What is expected => Extract, exactly as written, each line from the start of the records below to the line containing "- CharField의 max_length는 필수 인자", both ends included; drop the pictures.

Data to process =>
□ □ □

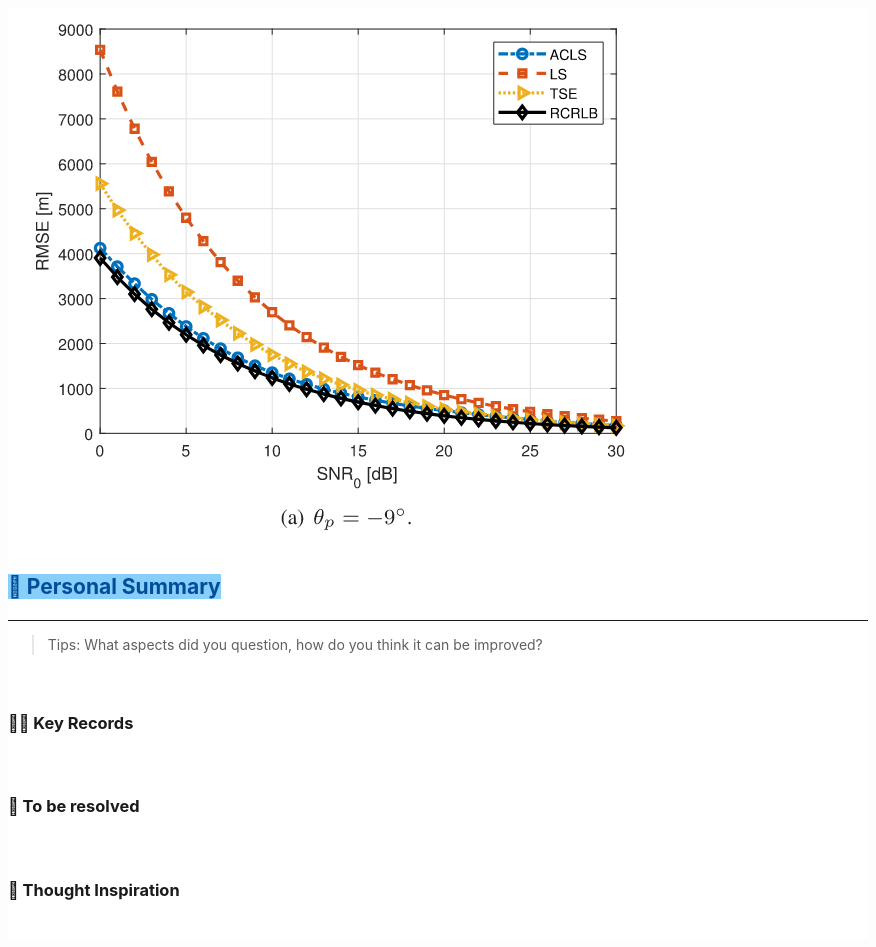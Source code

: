 ![\<img alt="" data-attachment-key="T9UMXKBR" width="657" height="529" src="attachments/T9UMXKBR.png" ztype="zimage">](attachments/T9UMXKBR.png)

## <span style="color: rgb(0, 77, 153)"><span style="background-color: rgb(135, 206, 250)">🤔 Personal Summary</span></span>

***

> Tips: What aspects did you question, how do you think it can be improved?

 

### 🙋‍♀️ Key Records

 

### 📌 To be resolved

 

### 💭 Thought Inspiration

 
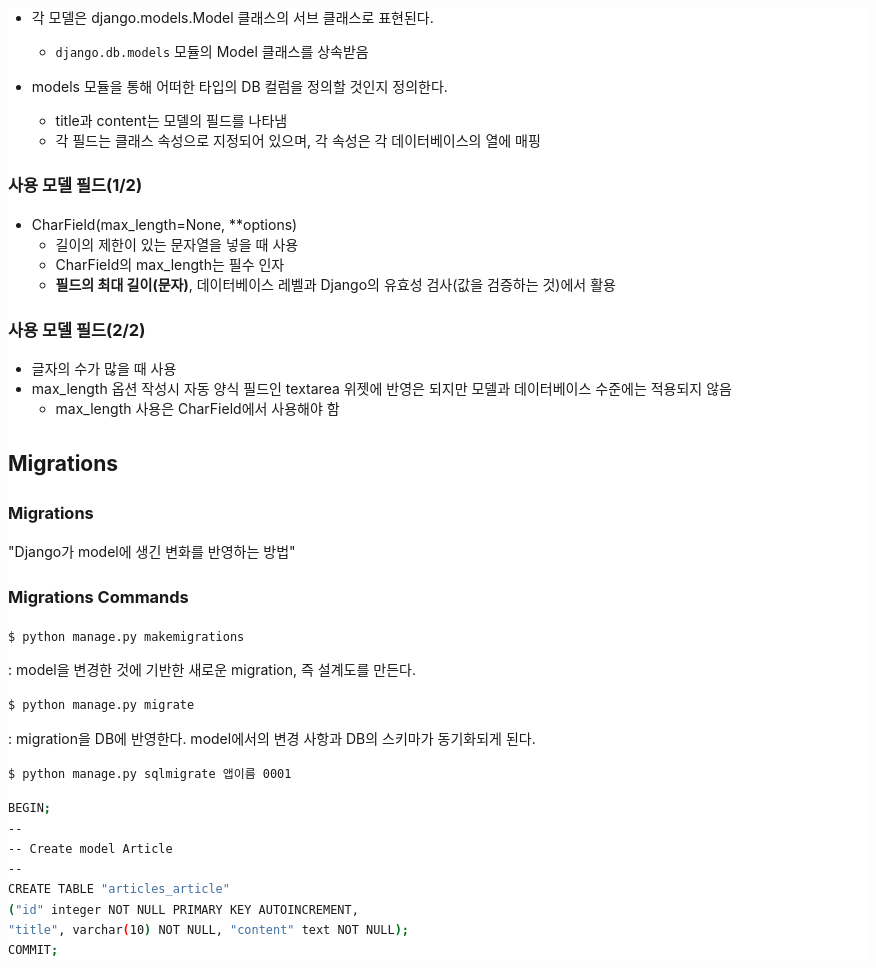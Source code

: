 - 각 모델은 django.models.Model 클래스의 서브 클래스로 표현된다.
  - `django.db.models` 모듈의 Model 클래스를 상속받음

- models 모듈을 통해 어떠한 타입의 DB 컬럼을 정의할 것인지 정의한다.
  - title과 content는 모델의 필드를 나타냄
  - 각 필드는 클래스 속성으로 지정되어 있으며, 각 속성은 각 데이터베이스의 열에 매핑



### 사용 모델 필드(1/2)

- CharField(max_length=None, **options)
  - 길이의 제한이 있는 문자열을 넣을 때 사용
  - CharField의 max_length는 필수 인자
  - **필드의 최대 길이(문자)**, 데이터베이스 레벨과 Django의 유효성 검사(값을 검증하는 것)에서 활용

### 사용 모델 필드(2/2)

- 글자의 수가 많을 때 사용
- max_length 옵션 작성시 자동 양식 필드인 textarea 위젯에 반영은 되지만 모델과 데이터베이스 수준에는 적용되지 않음
  - max_length 사용은 CharField에서 사용해야 함



## Migrations

### Migrations

"Django가 model에 생긴 변화를 반영하는 방법"



### Migrations Commands

```bash
$ python manage.py makemigrations
```

: model을 변경한 것에 기반한 새로운 migration, 즉 설계도를 만든다.



```bash
$ python manage.py migrate
```

: migration을 DB에 반영한다. model에서의 변경 사항과 DB의 스키마가 동기화되게 된다.



```bash
$ python manage.py sqlmigrate 앱이름 0001
```

```bash
BEGIN;
--
-- Create model Article
--
CREATE TABLE "articles_article"
("id" integer NOT NULL PRIMARY KEY AUTOINCREMENT,
"title", varchar(10) NOT NULL, "content" text NOT NULL);
COMMIT;
```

□ □ □

Expected output =>
Source code

: ![\<img alt="" data-attachment-key="T9UMXKBR" width="657" height="529" src="attachments/T9UMXKBR.png" ztype="zimage">](attachments/T9UMXKBR.png)

## <span style="color: rgb(0, 77, 153)"><span style="background-color: rgb(135, 206, 250)">🤔 Personal Summary</span></span>

***

> Tips: What aspects did you question, how do you think it can be improved?

 

### 🙋‍♀️ Key Records

 

### 📌 To be resolved

 

### 💭 Thought Inspiration

 
Source code

: - 각 모델은 django.models.Model 클래스의 서브 클래스로 표현된다.
  - `django.db.models` 모듈의 Model 클래스를 상속받음

- models 모듈을 통해 어떠한 타입의 DB 컬럼을 정의할 것인지 정의한다.
  - title과 content는 모델의 필드를 나타냄
  - 각 필드는 클래스 속성으로 지정되어 있으며, 각 속성은 각 데이터베이스의 열에 매핑



### 사용 모델 필드(1/2)

- CharField(max_length=None, **options)
  - 길이의 제한이 있는 문자열을 넣을 때 사용
  - CharField의 max_length는 필수 인자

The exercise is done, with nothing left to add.